We all understand that before the Internet age, information had to be manually retrieved. Now we can search information in seconds just by using certain carefully chosen words. Before the Internet, we used the best methods available for the time and still missed relevant documents. Missed information could invalidate the patent.  
Patents are an open book. They facilitate learning, are an excellent teaching tool, show us how to circumvent, improve our processes, develop better processes and products and even show us how to infringe. They give us a head start. This is especially true for process patents. This is my learning from patents. Compositions of matter patents also do the same. Unless someone is aware of infringement, companies do not have the manpower to police.
A few questions come across. They are:
  1. If a patent cannot be policed, what is the value of the patent?
  2. Do the patents have defensive or offensive value and what are they worth if they cannot be policed?
  3. What kind and how much financial damage does the information disclosed in the patent cause and has it been caused to the companies, especially when the patents are invalidated due to lack of proper prior art search?
  4. With the advent of the Internet, should the patent strategies be reconfigured/rebooted?
  5. Should the intellectual property model be reevaluated?
I do not have the answers to the above questions, but I am sure there are many pundits and gurus who do and will address the questions and have the answers. I wonder if there will be a pro and con debate. We all know there is value in patents but the question would be value for whom, what kind and at what cost.
The above questions and comments are based on my recent analysis of an API molecule synthesis. Of the three patents, the first was the original innovation filing. The second two patents are a variation of how to synthesize the same chemical differently. The same molecule is being synthesized using the same and similar chemicals. There is no innovation when it comes to chemistry or process simplification.

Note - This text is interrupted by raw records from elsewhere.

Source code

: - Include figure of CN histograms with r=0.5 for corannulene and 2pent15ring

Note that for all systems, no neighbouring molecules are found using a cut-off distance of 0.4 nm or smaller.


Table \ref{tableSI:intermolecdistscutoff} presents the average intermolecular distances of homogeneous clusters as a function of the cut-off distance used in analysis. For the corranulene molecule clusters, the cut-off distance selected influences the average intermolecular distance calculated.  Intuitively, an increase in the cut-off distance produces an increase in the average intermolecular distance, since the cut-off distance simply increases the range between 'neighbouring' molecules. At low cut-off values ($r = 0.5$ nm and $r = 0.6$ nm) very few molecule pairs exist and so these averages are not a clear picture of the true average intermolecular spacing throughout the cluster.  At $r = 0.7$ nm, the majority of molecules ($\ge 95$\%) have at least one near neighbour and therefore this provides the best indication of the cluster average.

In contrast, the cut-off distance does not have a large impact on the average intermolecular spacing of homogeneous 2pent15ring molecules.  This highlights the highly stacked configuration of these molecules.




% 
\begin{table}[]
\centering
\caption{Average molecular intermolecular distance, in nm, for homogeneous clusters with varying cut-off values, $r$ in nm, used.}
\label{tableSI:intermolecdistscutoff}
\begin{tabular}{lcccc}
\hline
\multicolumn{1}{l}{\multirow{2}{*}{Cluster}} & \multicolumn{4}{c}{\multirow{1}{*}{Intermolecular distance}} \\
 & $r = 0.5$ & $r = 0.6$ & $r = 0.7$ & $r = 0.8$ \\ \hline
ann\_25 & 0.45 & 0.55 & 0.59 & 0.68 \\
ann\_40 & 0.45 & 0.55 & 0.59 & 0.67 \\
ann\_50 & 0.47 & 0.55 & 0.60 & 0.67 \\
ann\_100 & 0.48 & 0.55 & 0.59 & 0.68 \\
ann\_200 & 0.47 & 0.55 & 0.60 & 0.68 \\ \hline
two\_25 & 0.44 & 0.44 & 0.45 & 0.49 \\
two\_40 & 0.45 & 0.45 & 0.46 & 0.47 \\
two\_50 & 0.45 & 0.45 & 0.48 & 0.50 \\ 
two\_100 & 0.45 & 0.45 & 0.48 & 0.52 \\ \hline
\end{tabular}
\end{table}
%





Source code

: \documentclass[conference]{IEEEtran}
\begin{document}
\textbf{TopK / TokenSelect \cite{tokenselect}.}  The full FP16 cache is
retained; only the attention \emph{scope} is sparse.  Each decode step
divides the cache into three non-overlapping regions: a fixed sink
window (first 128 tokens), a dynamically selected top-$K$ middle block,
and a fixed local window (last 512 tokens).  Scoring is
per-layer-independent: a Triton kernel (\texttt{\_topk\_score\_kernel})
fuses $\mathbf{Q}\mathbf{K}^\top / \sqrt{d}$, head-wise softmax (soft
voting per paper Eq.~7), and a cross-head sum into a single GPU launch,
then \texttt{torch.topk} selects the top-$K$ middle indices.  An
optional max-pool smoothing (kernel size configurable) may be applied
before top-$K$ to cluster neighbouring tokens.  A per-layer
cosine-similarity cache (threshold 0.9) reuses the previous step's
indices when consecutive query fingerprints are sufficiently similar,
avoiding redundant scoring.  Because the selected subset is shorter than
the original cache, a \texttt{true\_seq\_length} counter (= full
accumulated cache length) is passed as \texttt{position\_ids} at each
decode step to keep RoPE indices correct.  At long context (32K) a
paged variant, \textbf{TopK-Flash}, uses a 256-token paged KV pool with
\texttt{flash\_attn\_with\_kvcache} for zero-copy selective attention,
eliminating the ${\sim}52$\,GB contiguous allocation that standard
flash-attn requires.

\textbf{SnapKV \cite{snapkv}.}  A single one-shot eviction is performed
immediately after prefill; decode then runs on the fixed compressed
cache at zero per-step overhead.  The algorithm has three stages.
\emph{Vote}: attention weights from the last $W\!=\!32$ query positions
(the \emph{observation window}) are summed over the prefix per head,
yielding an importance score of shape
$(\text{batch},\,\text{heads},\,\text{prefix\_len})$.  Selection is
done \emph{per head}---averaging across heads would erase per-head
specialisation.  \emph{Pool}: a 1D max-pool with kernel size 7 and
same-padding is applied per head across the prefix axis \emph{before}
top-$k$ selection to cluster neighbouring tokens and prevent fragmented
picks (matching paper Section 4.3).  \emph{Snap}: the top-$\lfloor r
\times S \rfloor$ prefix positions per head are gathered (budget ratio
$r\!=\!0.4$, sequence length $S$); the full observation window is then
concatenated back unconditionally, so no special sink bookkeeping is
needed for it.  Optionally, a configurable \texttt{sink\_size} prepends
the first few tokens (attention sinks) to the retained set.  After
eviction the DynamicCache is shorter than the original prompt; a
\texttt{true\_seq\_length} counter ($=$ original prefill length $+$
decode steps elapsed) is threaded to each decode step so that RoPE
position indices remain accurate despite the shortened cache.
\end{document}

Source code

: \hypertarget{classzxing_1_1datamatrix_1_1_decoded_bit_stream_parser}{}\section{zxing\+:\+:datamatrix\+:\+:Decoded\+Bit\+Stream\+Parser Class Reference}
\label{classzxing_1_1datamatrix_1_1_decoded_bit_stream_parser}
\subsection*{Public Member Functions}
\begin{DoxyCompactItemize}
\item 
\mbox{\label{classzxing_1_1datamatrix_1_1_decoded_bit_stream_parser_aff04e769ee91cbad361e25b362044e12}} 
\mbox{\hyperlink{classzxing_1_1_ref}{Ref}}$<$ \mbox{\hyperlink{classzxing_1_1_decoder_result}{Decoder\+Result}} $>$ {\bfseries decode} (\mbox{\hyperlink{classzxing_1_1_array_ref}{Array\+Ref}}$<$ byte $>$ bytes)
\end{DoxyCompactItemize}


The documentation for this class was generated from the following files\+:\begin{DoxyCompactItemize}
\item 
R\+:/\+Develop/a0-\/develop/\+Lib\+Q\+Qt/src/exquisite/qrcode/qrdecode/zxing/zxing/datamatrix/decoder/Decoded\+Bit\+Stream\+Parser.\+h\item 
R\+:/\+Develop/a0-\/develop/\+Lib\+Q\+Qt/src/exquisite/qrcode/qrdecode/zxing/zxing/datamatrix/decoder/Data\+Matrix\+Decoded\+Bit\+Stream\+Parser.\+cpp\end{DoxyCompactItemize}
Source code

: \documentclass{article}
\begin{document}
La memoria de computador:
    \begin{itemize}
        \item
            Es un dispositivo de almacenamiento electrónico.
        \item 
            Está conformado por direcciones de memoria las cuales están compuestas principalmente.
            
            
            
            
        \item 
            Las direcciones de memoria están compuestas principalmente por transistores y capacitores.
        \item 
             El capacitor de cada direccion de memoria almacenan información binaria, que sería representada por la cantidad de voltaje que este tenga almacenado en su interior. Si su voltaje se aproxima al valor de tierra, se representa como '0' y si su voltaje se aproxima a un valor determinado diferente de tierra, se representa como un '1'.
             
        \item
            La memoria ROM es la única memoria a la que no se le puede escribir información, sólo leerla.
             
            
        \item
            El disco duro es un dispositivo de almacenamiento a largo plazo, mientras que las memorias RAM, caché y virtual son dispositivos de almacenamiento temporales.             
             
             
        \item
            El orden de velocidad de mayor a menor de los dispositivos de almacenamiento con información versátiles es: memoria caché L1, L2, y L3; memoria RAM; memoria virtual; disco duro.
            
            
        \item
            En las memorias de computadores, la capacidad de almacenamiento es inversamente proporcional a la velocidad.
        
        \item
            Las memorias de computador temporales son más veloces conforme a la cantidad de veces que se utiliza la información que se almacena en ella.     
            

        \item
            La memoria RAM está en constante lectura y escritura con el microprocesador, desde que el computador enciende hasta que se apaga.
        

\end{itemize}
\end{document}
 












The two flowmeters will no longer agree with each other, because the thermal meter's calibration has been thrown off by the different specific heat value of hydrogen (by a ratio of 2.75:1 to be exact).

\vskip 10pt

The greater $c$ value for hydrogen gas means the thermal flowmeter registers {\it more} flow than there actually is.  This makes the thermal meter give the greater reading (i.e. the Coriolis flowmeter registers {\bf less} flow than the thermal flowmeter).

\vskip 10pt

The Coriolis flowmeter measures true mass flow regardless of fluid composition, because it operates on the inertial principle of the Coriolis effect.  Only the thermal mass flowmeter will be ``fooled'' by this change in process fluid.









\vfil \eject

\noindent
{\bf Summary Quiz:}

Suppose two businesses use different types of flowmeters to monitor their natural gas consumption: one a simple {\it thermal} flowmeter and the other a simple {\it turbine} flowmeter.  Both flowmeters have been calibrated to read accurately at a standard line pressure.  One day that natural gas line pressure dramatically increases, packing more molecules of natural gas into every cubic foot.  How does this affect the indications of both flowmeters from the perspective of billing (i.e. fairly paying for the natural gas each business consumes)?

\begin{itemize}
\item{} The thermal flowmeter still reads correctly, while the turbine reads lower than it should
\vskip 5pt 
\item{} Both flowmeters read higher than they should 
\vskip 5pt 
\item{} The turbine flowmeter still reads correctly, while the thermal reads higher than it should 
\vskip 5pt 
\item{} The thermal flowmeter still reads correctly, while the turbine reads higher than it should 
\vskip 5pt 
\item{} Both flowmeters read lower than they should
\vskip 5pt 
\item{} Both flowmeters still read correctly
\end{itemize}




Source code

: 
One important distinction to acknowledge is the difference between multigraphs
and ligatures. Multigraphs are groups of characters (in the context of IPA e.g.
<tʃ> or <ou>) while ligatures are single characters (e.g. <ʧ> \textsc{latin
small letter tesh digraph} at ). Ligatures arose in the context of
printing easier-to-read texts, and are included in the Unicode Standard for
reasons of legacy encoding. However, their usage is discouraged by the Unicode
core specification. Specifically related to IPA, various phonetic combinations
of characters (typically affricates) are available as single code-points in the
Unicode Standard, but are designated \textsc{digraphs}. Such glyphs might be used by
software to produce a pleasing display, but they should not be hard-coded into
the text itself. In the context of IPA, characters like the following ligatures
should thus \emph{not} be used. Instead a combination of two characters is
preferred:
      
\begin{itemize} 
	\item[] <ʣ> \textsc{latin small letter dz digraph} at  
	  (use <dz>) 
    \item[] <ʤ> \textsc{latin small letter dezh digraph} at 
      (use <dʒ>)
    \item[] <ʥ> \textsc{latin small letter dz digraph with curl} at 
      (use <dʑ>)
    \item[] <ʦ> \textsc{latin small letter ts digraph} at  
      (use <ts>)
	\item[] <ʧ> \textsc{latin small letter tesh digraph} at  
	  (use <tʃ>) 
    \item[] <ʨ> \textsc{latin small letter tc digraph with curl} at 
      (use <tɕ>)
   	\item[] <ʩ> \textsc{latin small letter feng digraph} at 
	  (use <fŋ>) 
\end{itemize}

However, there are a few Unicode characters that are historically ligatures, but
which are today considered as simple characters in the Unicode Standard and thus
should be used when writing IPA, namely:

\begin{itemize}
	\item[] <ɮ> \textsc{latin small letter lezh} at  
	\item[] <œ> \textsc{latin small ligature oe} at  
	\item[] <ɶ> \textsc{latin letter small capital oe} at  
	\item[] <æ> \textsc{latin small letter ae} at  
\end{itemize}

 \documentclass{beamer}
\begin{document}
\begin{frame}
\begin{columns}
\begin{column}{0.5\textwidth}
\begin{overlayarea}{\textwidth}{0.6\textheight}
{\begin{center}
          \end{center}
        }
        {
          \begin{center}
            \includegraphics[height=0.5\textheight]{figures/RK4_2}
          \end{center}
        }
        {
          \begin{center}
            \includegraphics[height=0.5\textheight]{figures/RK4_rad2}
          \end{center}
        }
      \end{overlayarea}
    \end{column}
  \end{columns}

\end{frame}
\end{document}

The yield was significantly compared to the original patent. Money was spent but I am not sure of the value. New patents basically taught how chemistry could be altered and possibly simplified.
I am not challenging wisdom of having patents but asking a question, is it time to re-visit IP strategies to make sure we are not giving away the store? A re-evaluation might be of value as it could have some impact on how the IP business is conducted.

contact us | about us | customer care | privacy policy | sitemap | advertise

ihsCopyright © 2015 IHS, Inc. All rights reserved. Reproduction in whole or in part without permission is prohibited.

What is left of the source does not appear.